## [BRIEF]
Please set down every line of the records below exactly, without the pictures.

## [SOURCE MATERIAL]

● ● ●

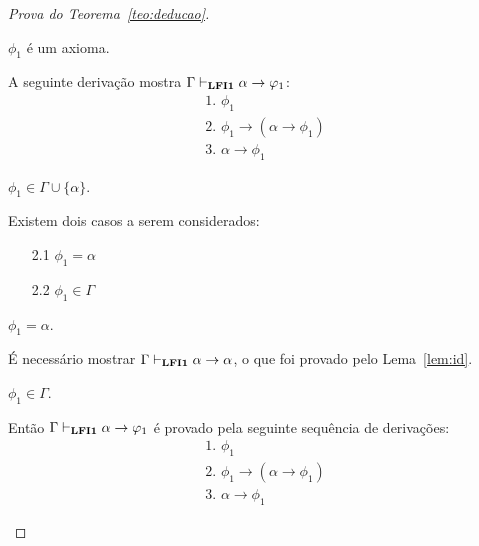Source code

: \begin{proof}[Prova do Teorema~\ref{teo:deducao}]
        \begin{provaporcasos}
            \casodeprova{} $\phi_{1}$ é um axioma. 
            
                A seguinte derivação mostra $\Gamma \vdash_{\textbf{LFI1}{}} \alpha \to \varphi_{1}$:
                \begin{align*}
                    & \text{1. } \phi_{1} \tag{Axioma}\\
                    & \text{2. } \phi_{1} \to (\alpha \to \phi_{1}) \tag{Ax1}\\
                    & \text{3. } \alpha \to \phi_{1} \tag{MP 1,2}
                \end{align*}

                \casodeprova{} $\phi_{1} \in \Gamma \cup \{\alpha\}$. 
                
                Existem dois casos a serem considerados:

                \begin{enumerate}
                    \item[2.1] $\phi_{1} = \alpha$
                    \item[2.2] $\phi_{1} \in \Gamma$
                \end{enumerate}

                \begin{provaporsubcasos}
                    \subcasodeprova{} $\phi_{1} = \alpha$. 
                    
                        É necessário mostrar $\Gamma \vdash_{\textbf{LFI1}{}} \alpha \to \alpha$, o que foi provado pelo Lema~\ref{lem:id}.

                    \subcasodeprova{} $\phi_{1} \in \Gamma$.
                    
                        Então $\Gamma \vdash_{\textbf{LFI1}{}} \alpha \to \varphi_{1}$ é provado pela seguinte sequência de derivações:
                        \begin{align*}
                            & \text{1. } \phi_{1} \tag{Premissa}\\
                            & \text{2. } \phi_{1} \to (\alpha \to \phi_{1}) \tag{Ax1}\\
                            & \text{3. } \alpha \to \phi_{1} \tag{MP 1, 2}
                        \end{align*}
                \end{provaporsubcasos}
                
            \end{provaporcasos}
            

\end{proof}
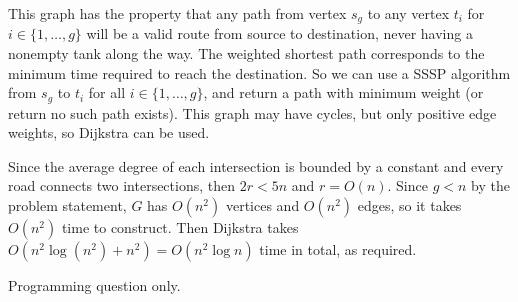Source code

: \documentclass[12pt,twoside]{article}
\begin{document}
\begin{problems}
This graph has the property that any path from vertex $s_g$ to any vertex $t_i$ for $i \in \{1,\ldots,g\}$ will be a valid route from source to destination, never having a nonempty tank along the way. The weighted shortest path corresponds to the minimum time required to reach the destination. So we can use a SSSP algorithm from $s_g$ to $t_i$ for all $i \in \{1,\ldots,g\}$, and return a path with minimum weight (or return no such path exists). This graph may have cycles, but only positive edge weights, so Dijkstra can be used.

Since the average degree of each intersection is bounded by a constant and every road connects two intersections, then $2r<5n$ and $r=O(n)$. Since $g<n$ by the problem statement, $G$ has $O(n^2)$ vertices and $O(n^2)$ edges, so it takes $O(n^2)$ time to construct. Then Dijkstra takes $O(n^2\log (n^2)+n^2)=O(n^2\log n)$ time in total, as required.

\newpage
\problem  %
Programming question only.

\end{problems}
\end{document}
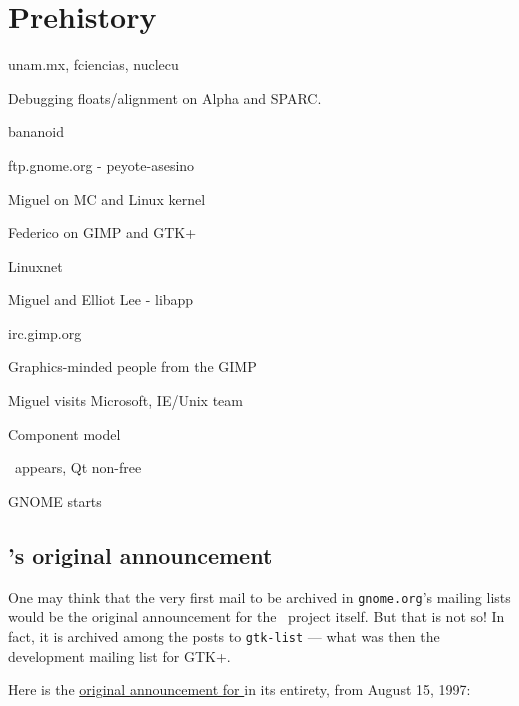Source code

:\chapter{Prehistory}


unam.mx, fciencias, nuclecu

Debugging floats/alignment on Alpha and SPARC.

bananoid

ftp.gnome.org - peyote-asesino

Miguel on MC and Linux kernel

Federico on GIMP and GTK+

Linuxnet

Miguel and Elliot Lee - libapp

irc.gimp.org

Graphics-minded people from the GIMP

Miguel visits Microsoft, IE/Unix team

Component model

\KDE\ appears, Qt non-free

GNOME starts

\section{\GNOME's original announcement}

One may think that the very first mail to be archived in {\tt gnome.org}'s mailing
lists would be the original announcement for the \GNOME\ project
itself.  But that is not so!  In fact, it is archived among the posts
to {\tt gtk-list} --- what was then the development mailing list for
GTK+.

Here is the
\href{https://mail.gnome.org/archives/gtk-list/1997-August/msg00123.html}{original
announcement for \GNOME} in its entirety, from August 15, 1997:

● ● ●

## [ANSWER TO THE PROBLEM]
Source code

: \begin{proof}[Prova do Teorema~\ref{teo:deducao}]
        \begin{provaporcasos}
            \casodeprova{} $\phi_{1}$ é um axioma. 
            
                A seguinte derivação mostra $\Gamma \vdash_{\textbf{LFI1}{}} \alpha \to \varphi_{1}$:
                \begin{align*}
                    & \text{1. } \phi_{1} \tag{Axioma}\\
                    & \text{2. } \phi_{1} \to (\alpha \to \phi_{1}) \tag{Ax1}\\
                    & \text{3. } \alpha \to \phi_{1} \tag{MP 1,2}
                \end{align*}

                \casodeprova{} $\phi_{1} \in \Gamma \cup \{\alpha\}$. 
                
                Existem dois casos a serem considerados:

                \begin{enumerate}
                    \item[2.1] $\phi_{1} = \alpha$
                    \item[2.2] $\phi_{1} \in \Gamma$
                \end{enumerate}

                \begin{provaporsubcasos}
                    \subcasodeprova{} $\phi_{1} = \alpha$. 
                    
                        É necessário mostrar $\Gamma \vdash_{\textbf{LFI1}{}} \alpha \to \alpha$, o que foi provado pelo Lema~\ref{lem:id}.

                    \subcasodeprova{} $\phi_{1} \in \Gamma$.
                    
                        Então $\Gamma \vdash_{\textbf{LFI1}{}} \alpha \to \varphi_{1}$ é provado pela seguinte sequência de derivações:
                        \begin{align*}
                            & \text{1. } \phi_{1} \tag{Premissa}\\
                            & \text{2. } \phi_{1} \to (\alpha \to \phi_{1}) \tag{Ax1}\\
                            & \text{3. } \alpha \to \phi_{1} \tag{MP 1, 2}
                        \end{align*}
                \end{provaporsubcasos}
                
            \end{provaporcasos}
            

\end{proof}
Source code

: \documentclass[12pt,twoside]{article}
\begin{document}
\begin{problems}
This graph has the property that any path from vertex $s_g$ to any vertex $t_i$ for $i \in \{1,\ldots,g\}$ will be a valid route from source to destination, never having a nonempty tank along the way. The weighted shortest path corresponds to the minimum time required to reach the destination. So we can use a SSSP algorithm from $s_g$ to $t_i$ for all $i \in \{1,\ldots,g\}$, and return a path with minimum weight (or return no such path exists). This graph may have cycles, but only positive edge weights, so Dijkstra can be used.

Since the average degree of each intersection is bounded by a constant and every road connects two intersections, then $2r<5n$ and $r=O(n)$. Since $g<n$ by the problem statement, $G$ has $O(n^2)$ vertices and $O(n^2)$ edges, so it takes $O(n^2)$ time to construct. Then Dijkstra takes $O(n^2\log (n^2)+n^2)=O(n^2\log n)$ time in total, as required.

\newpage
\problem  %
Programming question only.

\end{problems}
\end{document}
Source code

:\chapter{Prehistory}


unam.mx, fciencias, nuclecu

Debugging floats/alignment on Alpha and SPARC.

bananoid

ftp.gnome.org - peyote-asesino

Miguel on MC and Linux kernel

Federico on GIMP and GTK+

Linuxnet

Miguel and Elliot Lee - libapp

irc.gimp.org

Graphics-minded people from the GIMP

Miguel visits Microsoft, IE/Unix team

Component model

\KDE\ appears, Qt non-free

GNOME starts

\section{\GNOME's original announcement}

One may think that the very first mail to be archived in {\tt gnome.org}'s mailing
lists would be the original announcement for the \GNOME\ project
itself.  But that is not so!  In fact, it is archived among the posts
to {\tt gtk-list} --- what was then the development mailing list for
GTK+.

Here is the
\href{https://mail.gnome.org/archives/gtk-list/1997-August/msg00123.html}{original
announcement for \GNOME} in its entirety, from August 15, 1997:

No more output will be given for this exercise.